As companies like Ubisoft and Square-Enix keep going in hard on crypto, others are finally giving up on what have always been losing propositions, and the latter group apparently includes SEGA.

According to a Bloomberg report last night, SEGA announced that it’s not just protecting its major IPs to avoid devaluing them with third-party blockchain insertions; it’s also ending its plans for first-party development of blockchain games and casting doubt on the role of Web 3.0 tech in general. Apparently, a few smaller IPs (Three Kingdoms and Virtue Fighter) will continue down the NFT path, however, and the company won’t rule out using the tech in the future.

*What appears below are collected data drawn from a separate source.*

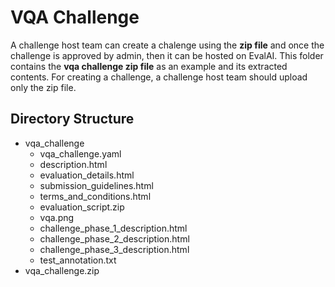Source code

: # VQA Challenge
A challenge host team can create a chalenge using the **zip file** and once the challenge is approved by admin, then it can be hosted on EvalAI.
This folder contains the **vqa challenge zip file** as an example and its extracted contents.
For creating a challenge, a challenge host team should upload only the zip file.

## Directory Structure
* vqa_challenge
    - vqa_challenge.yaml 
    - description.html
    - evaluation_details.html
    - submission_guidelines.html
    - terms_and_conditions.html
    - evaluation_script.zip
    - vqa.png
    - challenge_phase_1_description.html
    - challenge_phase_2_description.html
    - challenge_phase_3_description.html
    - test_annotation.txt
* vqa_challenge.zip
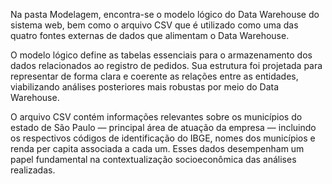 Na pasta Modelagem, encontra-se o modelo lógico do Data Warehouse do sistema web, bem como o arquivo CSV que é utilizado como uma das quatro fontes externas de dados que alimentam o Data Warehouse.

O modelo lógico define as tabelas essenciais para o armazenamento dos dados relacionados ao registro de pedidos. Sua estrutura foi projetada para representar de forma clara e coerente as relações entre as entidades, viabilizando análises posteriores mais robustas por meio do Data Warehouse.

O arquivo CSV contém informações relevantes sobre os municípios do estado de São Paulo — principal área de atuação da empresa — incluindo os respectivos códigos de identificação do IBGE, nomes dos municípios e renda per capita associada a cada um. Esses dados desempenham um papel fundamental na contextualização socioeconômica das análises realizadas.
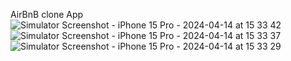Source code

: AirBnB clone App
![Simulator Screenshot - iPhone 15 Pro - 2024-04-14 at 15 33 42](https://github.com/dearestpankaj/AirBnBClone/assets/987922/cf5eadfb-2408-4386-8dd0-b15c765ed23b)
![Simulator Screenshot - iPhone 15 Pro - 2024-04-14 at 15 33 37](https://github.com/dearestpankaj/AirBnBClone/assets/987922/2b2df56f-60df-4fbe-b9c3-1c13d4cb227e)
![Simulator Screenshot - iPhone 15 Pro - 2024-04-14 at 15 33 29](https://github.com/dearestpankaj/AirBnBClone/assets/987922/71f27c9c-8e98-4cc0-b76f-03726d3a2ad2)
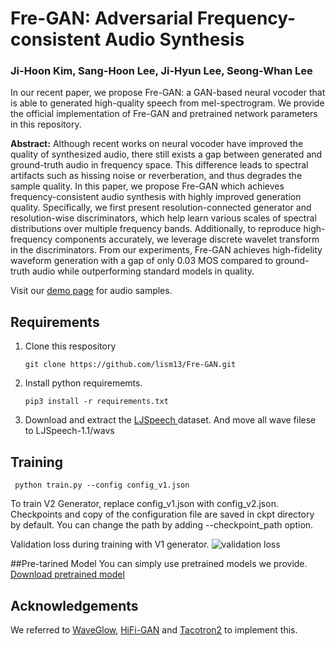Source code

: # Fre-GAN: Adversarial Frequency-consistent Audio Synthesis
### Ji-Hoon Kim, Sang-Hoon Lee, Ji-Hyun Lee, Seong-Whan Lee

In our recent paper, we propose Fre-GAN: a GAN-based neural vocoder that is able to generated high-quality speech from mel-spectrogram.
We provide the official implementation of Fre-GAN and pretrained network parameters in this repository.

**Abstract:** Although recent works on neural vocoder have improved the quality of synthesized audio, there still exists a gap between generated and ground-truth audio in frequency space. This difference leads to spectral artifacts such as hissing noise or reverberation, and thus degrades the sample quality. In this paper, we propose Fre-GAN which achieves frequency-consistent audio synthesis with highly improved generation quality. Specifically, we first present resolution-connected generator and resolution-wise discriminators, which help learn various scales of spectral distributions over multiple frequency bands. Additionally, to reproduce high-frequency components accurately, we leverage discrete wavelet transform in the discriminators. From our experiments, Fre-GAN achieves high-fidelity waveform generation with a gap of only 0.03 MOS compared to ground-truth audio while outperforming standard models in quality. 

Visit our [demo page](http://prml-lab-speech-team.github.io/demo/FreGAN) for audio samples.

## Requirements
<ol>
<li>Clone this respository
<pre>
<code>git clone https://github.com/lism13/Fre-GAN.git</code>
</pre>
<li>Install python requirememts.
<pre>
<code>pip3 install -r requirements.txt</code>
</pre>
  <li>Download and extract the <a href='https://keithito.com/LJ-Speech-Dataset/'>LJSpeech </a> dataset. And move all wave filese to LJSpeech-1.1/wavs
</ol>

## Training
<pre>
<code> python train.py --config config_v1.json</code>
</pre>

To train V2 Generator, replace config_v1.json with config_v2.json.
Checkpoints and copy of the configuration file are saved in ckpt directory by default.
You can change the path by adding --checkpoint_path option.

Validation loss during training with V1 generator.
<img src='' alt='validation loss' style='max-width:100%;'>

##Pre-tarined Model
You can simply use pretrained models we provide.
[Download pretrained model]('')

## Acknowledgements
We referred to [WaveGlow](https://github.com/descriptinc/melgan-neurips), [HiFi-GAN](https://github.com/jik876/hifi-gan) and [Tacotron2](https://github.com/NVIDIA/tacotron2) to implement this.
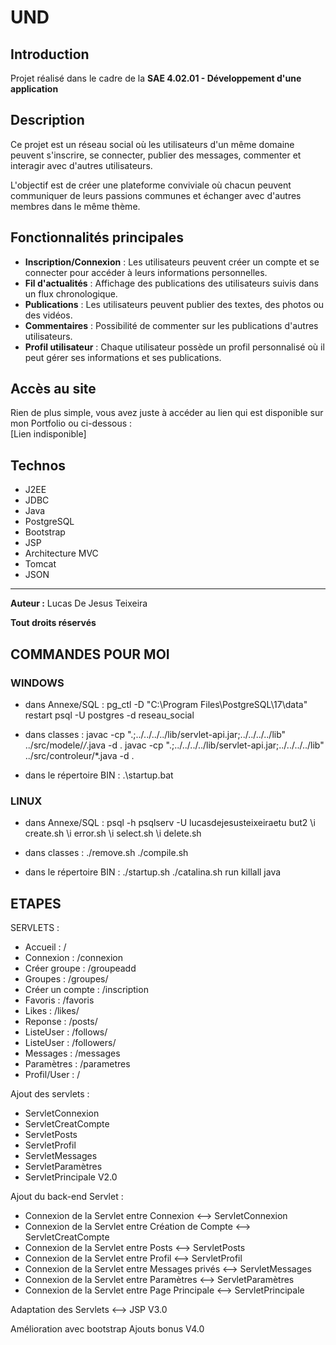 # UND

## Introduction

Projet réalisé dans le cadre de la **SAE 4.02.01 - Développement d'une application**

## Description

Ce projet est un réseau social où les utilisateurs d'un même domaine peuvent s'inscrire, se connecter, publier des messages, commenter et interagir avec d'autres utilisateurs. 

L'objectif est de créer une plateforme conviviale où chacun peuvent communiquer de leurs passions communes et échanger avec d'autres membres dans le même thème.

## Fonctionnalités principales

- **Inscription/Connexion** : Les utilisateurs peuvent créer un compte et se connecter pour accéder à leurs informations personnelles.
- **Fil d'actualités** : Affichage des publications des utilisateurs suivis dans un flux chronologique.
- **Publications** : Les utilisateurs peuvent publier des textes, des photos ou des vidéos.
- **Commentaires** : Possibilité de commenter sur les publications d'autres utilisateurs.
- **Profil utilisateur** : Chaque utilisateur possède un profil personnalisé où il peut gérer ses informations et ses publications.

## Accès au site

Rien de plus simple, vous avez juste à accéder au lien qui est disponible sur mon Portfolio ou ci-dessous :  \
[Lien indisponible]

## Technos

- J2EE
- JDBC
- Java
- PostgreSQL
- Bootstrap
- JSP
- Architecture MVC
- Tomcat
- JSON

---

**__Auteur :__** Lucas De Jesus Teixeira

**Tout droits réservés**

## COMMANDES POUR MOI 

### WINDOWS
- dans Annexe/SQL : 
pg_ctl -D "C:\Program Files\PostgreSQL\17\data" restart
psql -U postgres -d reseau_social

- dans classes : 
javac -cp ".;../../../../lib/servlet-api.jar;../../../../lib" ../src/modele/*/*.java -d .
javac -cp ".;../../../../lib/servlet-api.jar;../../../../lib" ../src/controleur/*.java -d .

- dans le répertoire BIN : 
.\startup.bat

### LINUX
- dans Annexe/SQL : 
psql -h psqlserv -U lucasdejesusteixeiraetu but2
\i create.sh
\i error.sh
\i select.sh
\i delete.sh

- dans classes :
./remove.sh
./compile.sh

- dans le répertoire BIN : 
./startup.sh
./catalina.sh run
killall java

## ETAPES

SERVLETS :
- Accueil : /
- Connexion : /connexion
- Créer groupe : /groupeadd
- Groupes : /groupes/<gid>
- Créer un compte : /inscription
- Favoris : /favoris
- Likes : /likes/<pid>
- Reponse : /posts/<pid>
- ListeUser : /follows/<uid>
- ListeUser : /followers/<uid>
- Messages : /messages
- Paramètres : /parametres
- Profil/User : /<uid>

Ajout des servlets :
- ServletConnexion
- ServletCreatCompte
- ServletPosts
- ServletProfil
- ServletMessages
- ServletParamètres
- ServletPrincipale
V2.0

Ajout du back-end Servlet :
- Connexion de la Servlet entre Connexion <--> ServletConnexion
- Connexion de la Servlet entre Création de Compte <--> ServletCreatCompte
- Connexion de la Servlet entre Posts <--> ServletPosts
- Connexion de la Servlet entre Profil <--> ServletProfil
- Connexion de la Servlet entre Messages privés <--> ServletMessages
- Connexion de la Servlet entre Paramètres <--> ServletParamètres
- Connexion de la Servlet entre Page Principale <--> ServletPrincipale

Adaptation des Servlets <--> JSP
V3.0

Amélioration avec bootstrap
Ajouts bonus
V4.0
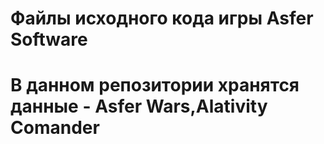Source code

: # Файлы исходного кода игры Asfer Software
# В данном репозитории хранятся данные - Asfer Wars,Alativity Comander
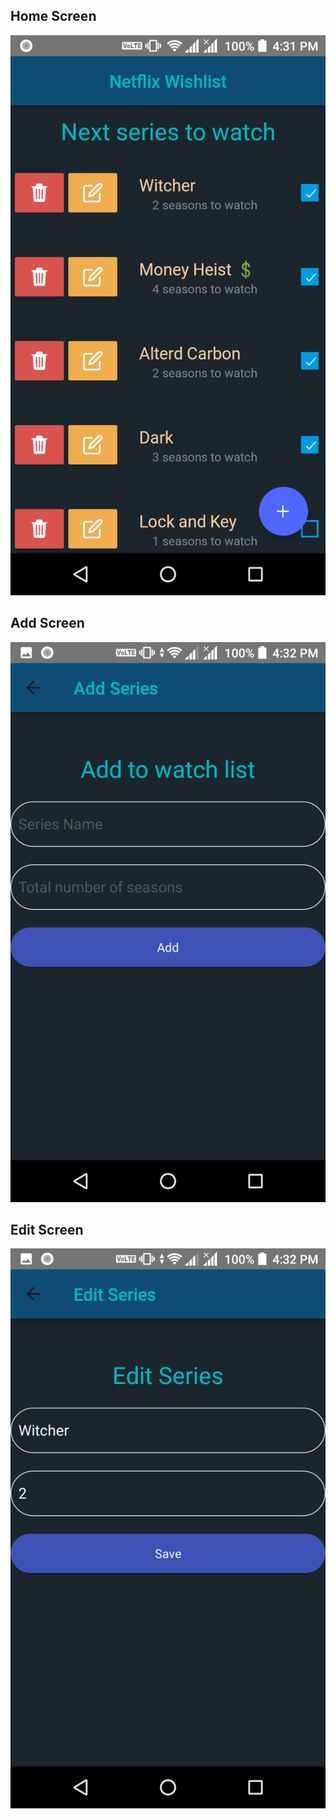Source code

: ## Home Screen

!['Home'](./Screenshots/1.png)

## Add Screen

!['Add'](./Screenshots/2.png)

## Edit Screen

!['Edit'](./Screenshots/3.png)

“The action in play-to-earn games is boring,” SEGA co-COO Shuji Utsumi says in the piece. “What’s the point if games are no fun?”

Of course, as Bloomberg notes, this seems to be less about boredom and more about the fact that there’s no money in it, as the crypto market has largely collapsed under the weight of scams, unjustified speculation, and regulatory oversight.

The company had originally flirted with NFT games in 2022 with a five-year “SuperGame” project that included NFTs as the “natural extension for the future of gaming,” when just a few months before that it had suggested it would back out of NFT projects if Japanese regulation and players wouldn’t sit for them.

Another reason to use the dead-eyed rappy pic, anyhow. Happy Friday, enjoy your PSO2 scratch tickets.